▸ What you will do:
Leave every picture out and write out the records below exactly.
:::
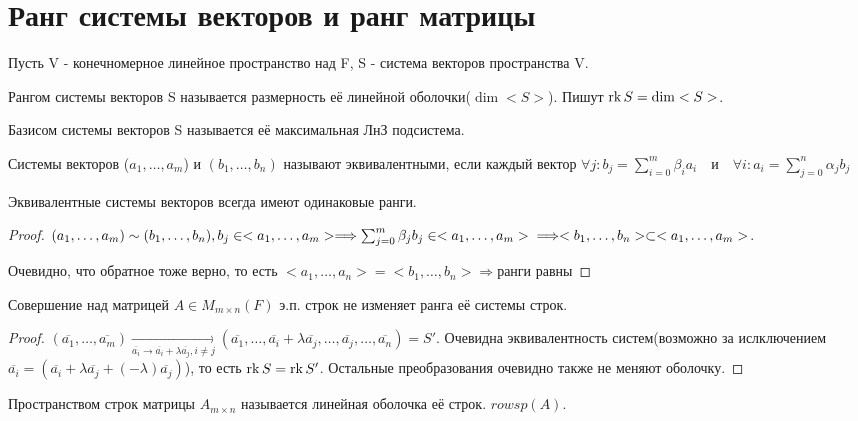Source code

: \section{Ранг системы векторов и ранг матрицы}
Пусть V - конечномерное линейное пространство над F, S - система векторов пространства V.
\begin{definition}
	Рангом системы векторов S называется размерность её линейной оболочки(\(\dim<S>\)). Пишут \(\operatorname{rk} S = \dim <S>\). 
\end{definition}
\begin{definition}
	Базисом системы векторов S называется её максимальная ЛнЗ подсистема.
\end{definition}
\begin{definition}
	Системы векторов (\(a_1, \ldots, a_m\)) и \((b_1,\ldots, b_n)\) называют эквивалентными, 
	если каждый вектор \(\forall j:b_j = \sum_{i=0}^{m} \beta_ia_i \quad \text{и} \quad \forall i: a_i = \sum_{j=0}^{n} \alpha_jb_j\)
\end{definition}
\begin{proposition}
	Эквивалентные системы векторов всегда имеют одинаковые ранги.
\end{proposition}
\begin{proof}

	 \((a_1, \ldots, a_m)\sim(b_1,\ldots, b_n), b_j\in <a_1, \ldots, a_m>\Longrightarrow \sum_{j=0}^{m} \beta_jb_j \in <a_1, \ldots, a_m> \\ 
	 \Longrightarrow <b_1, \ldots, b_n>\subset <a_1,\ldots, a_m>\). 
	 
	 Очевидно, что обратное тоже верно, то есть \(<a_1, \ldots, a_n> = <b_1, \ldots, b_n>\Longrightarrow \)ранги равны
\end{proof}
\begin{proposition}
	Совершение над матрицей \(A\in M_{m\times n}(F)\) э.п. строк не изменяет ранга её системы строк.
\end{proposition}
\begin{proof}
	\((\overline{a_1}, \ldots, \overline{a_m})\underset{\overline{a_i}\to \overline{a_i}+\lambda \overline{a_j}, i\ne j}{\longrightarrow}(\overline{a_1}, \ldots, \overline{a_i}+\lambda \overline{a_j}, \ldots, \overline{a_j},\ldots, \overline{a_n}) = S'\). 
	Очевидна эквивалентность систем(возможно за ислключением \(\overline {a_i} = (\overline{a_i}+\lambda\overline{a_j}+(-\lambda)\overline{a_j})\)), 
	то есть \(\operatorname{rk} S = \operatorname{rk} S'\). 
	Остальные преобразования очевидно также не меняют оболочку.
\end{proof}
\begin{definition}
	Пространством строк матрицы \(A_{m\times n}\) называется линейная оболочка её строк. \(rowsp(A)\).
\end{definition}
:::
▸ Solution to this problem:
Source code

: \section{Ранг системы векторов и ранг матрицы}
Пусть V - конечномерное линейное пространство над F, S - система векторов пространства V.
\begin{definition}
	Рангом системы векторов S называется размерность её линейной оболочки(\(\dim<S>\)). Пишут \(\operatorname{rk} S = \dim <S>\). 
\end{definition}
\begin{definition}
	Базисом системы векторов S называется её максимальная ЛнЗ подсистема.
\end{definition}
\begin{definition}
	Системы векторов (\(a_1, \ldots, a_m\)) и \((b_1,\ldots, b_n)\) называют эквивалентными, 
	если каждый вектор \(\forall j:b_j = \sum_{i=0}^{m} \beta_ia_i \quad \text{и} \quad \forall i: a_i = \sum_{j=0}^{n} \alpha_jb_j\)
\end{definition}
\begin{proposition}
	Эквивалентные системы векторов всегда имеют одинаковые ранги.
\end{proposition}
\begin{proof}

	 \((a_1, \ldots, a_m)\sim(b_1,\ldots, b_n), b_j\in <a_1, \ldots, a_m>\Longrightarrow \sum_{j=0}^{m} \beta_jb_j \in <a_1, \ldots, a_m> \\ 
	 \Longrightarrow <b_1, \ldots, b_n>\subset <a_1,\ldots, a_m>\). 
	 
	 Очевидно, что обратное тоже верно, то есть \(<a_1, \ldots, a_n> = <b_1, \ldots, b_n>\Longrightarrow \)ранги равны
\end{proof}
\begin{proposition}
	Совершение над матрицей \(A\in M_{m\times n}(F)\) э.п. строк не изменяет ранга её системы строк.
\end{proposition}
\begin{proof}
	\((\overline{a_1}, \ldots, \overline{a_m})\underset{\overline{a_i}\to \overline{a_i}+\lambda \overline{a_j}, i\ne j}{\longrightarrow}(\overline{a_1}, \ldots, \overline{a_i}+\lambda \overline{a_j}, \ldots, \overline{a_j},\ldots, \overline{a_n}) = S'\). 
	Очевидна эквивалентность систем(возможно за ислключением \(\overline {a_i} = (\overline{a_i}+\lambda\overline{a_j}+(-\lambda)\overline{a_j})\)), 
	то есть \(\operatorname{rk} S = \operatorname{rk} S'\). 
	Остальные преобразования очевидно также не меняют оболочку.
\end{proof}
\begin{definition}
	Пространством строк матрицы \(A_{m\times n}\) называется линейная оболочка её строк. \(rowsp(A)\).
\end{definition}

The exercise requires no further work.